_YOUR OBJECTIVE_
The lines below starting at the line containing "coded as $800" and ending at the line containing "Address | Decimal | Subroutine | Parameters" are to be repeated exactly, with both ends kept and nothing else added.

START SUPPLIED MATERIAL

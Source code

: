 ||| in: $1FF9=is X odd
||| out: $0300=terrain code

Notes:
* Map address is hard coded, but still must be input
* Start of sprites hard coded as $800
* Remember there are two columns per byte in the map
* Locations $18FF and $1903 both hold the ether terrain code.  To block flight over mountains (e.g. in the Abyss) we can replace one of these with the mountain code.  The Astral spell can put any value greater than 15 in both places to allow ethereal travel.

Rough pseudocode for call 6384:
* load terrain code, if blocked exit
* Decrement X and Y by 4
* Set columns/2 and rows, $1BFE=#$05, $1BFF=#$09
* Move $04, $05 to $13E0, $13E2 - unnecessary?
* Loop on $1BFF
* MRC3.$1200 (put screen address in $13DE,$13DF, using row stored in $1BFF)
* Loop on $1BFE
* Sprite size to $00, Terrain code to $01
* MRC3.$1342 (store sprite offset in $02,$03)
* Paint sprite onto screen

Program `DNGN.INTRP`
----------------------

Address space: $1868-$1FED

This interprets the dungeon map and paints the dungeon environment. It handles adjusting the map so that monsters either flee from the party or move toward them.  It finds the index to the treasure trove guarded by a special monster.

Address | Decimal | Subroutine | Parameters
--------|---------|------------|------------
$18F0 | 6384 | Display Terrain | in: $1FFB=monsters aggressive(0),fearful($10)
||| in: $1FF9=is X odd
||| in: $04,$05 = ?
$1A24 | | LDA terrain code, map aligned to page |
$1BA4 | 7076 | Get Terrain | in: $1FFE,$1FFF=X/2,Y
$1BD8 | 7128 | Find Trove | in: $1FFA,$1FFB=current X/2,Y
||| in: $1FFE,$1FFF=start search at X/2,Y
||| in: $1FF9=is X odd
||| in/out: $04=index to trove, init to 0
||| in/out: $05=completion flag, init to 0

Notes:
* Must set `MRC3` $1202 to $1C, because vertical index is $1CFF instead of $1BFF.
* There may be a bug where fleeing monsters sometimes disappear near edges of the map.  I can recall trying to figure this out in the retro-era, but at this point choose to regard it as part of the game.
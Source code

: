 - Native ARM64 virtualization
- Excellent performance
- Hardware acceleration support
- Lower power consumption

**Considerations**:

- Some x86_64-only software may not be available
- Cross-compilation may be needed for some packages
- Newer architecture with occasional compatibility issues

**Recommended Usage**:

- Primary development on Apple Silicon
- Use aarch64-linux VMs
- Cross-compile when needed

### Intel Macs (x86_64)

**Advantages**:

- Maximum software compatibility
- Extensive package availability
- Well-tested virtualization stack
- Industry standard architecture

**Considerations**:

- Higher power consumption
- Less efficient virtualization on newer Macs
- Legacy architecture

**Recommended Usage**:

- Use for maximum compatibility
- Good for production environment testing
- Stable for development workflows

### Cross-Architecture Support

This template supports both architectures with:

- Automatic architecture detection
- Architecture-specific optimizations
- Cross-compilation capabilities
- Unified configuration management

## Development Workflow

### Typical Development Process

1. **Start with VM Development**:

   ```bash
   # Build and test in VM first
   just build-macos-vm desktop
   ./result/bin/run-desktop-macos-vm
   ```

END SUPPLIED MATERIAL
START SUPPLIED MATERIAL

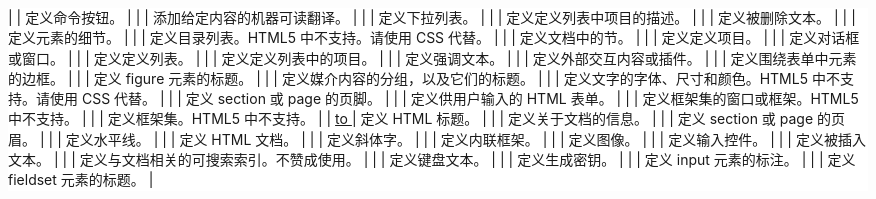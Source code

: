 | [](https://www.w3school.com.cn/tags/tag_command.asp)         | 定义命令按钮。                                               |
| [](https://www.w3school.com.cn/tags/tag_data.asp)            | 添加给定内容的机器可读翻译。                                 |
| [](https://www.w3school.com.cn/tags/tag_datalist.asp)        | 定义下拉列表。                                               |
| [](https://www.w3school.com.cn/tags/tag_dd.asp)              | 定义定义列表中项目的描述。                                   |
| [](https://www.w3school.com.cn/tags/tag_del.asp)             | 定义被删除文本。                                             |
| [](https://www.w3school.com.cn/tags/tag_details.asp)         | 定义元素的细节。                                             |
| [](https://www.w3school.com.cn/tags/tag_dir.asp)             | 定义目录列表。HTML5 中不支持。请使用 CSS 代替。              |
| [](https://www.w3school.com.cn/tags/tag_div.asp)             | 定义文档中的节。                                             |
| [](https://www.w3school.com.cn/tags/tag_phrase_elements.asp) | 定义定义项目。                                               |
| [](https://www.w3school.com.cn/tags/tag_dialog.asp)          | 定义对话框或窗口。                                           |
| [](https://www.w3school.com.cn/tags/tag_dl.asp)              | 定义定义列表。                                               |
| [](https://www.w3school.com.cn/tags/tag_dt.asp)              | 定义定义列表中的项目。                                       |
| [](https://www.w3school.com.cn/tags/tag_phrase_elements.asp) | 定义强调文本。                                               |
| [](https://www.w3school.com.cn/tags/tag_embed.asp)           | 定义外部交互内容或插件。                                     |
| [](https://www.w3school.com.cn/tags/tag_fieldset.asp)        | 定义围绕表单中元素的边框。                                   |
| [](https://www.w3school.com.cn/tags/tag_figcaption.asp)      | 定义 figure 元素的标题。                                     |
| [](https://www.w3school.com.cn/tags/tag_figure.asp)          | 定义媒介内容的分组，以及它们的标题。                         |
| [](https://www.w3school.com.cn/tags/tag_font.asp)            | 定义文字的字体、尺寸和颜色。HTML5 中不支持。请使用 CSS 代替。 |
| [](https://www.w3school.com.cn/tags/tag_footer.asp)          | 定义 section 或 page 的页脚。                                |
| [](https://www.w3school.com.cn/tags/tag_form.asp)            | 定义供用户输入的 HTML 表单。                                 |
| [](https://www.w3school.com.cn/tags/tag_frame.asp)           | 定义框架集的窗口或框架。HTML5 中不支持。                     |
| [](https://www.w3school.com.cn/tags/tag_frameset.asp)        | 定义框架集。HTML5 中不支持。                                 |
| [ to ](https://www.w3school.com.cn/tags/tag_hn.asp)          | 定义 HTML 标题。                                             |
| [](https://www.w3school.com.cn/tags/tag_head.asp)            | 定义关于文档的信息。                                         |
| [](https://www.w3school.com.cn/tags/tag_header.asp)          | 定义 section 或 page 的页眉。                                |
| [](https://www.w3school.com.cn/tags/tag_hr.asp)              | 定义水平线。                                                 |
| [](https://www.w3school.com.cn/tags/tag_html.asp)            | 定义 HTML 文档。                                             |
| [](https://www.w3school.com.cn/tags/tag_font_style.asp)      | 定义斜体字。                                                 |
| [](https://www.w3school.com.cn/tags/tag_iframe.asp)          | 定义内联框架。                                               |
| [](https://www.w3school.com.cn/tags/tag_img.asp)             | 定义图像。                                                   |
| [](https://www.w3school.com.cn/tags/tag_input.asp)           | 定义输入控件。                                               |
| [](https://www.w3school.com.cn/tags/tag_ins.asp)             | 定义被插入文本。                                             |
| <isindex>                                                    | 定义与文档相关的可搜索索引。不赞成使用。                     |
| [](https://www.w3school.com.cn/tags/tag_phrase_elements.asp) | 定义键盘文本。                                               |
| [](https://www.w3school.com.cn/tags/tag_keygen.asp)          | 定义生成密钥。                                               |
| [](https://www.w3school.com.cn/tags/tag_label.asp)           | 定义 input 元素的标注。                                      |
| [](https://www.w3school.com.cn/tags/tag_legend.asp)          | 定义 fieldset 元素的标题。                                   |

END SUPPLIED MATERIAL

_ANSWER FOR THIS EXERCISE_
* Start of sprites hard coded as $800
* Remember there are two columns per byte in the map
* Locations $18FF and $1903 both hold the ether terrain code.  To block flight over mountains (e.g. in the Abyss) we can replace one of these with the mountain code.  The Astral spell can put any value greater than 15 in both places to allow ethereal travel.

Rough pseudocode for call 6384:
* load terrain code, if blocked exit
* Decrement X and Y by 4
* Set columns/2 and rows, $1BFE=#$05, $1BFF=#$09
* Move $04, $05 to $13E0, $13E2 - unnecessary?
* Loop on $1BFF
* MRC3.$1200 (put screen address in $13DE,$13DF, using row stored in $1BFF)
* Loop on $1BFE
* Sprite size to $00, Terrain code to $01
* MRC3.$1342 (store sprite offset in $02,$03)
* Paint sprite onto screen

Program `DNGN.INTRP`
----------------------

Address space: $1868-$1FED

This interprets the dungeon map and paints the dungeon environment. It handles adjusting the map so that monsters either flee from the party or move toward them.  It finds the index to the treasure trove guarded by a special monster.

Address | Decimal | Subroutine | Parameters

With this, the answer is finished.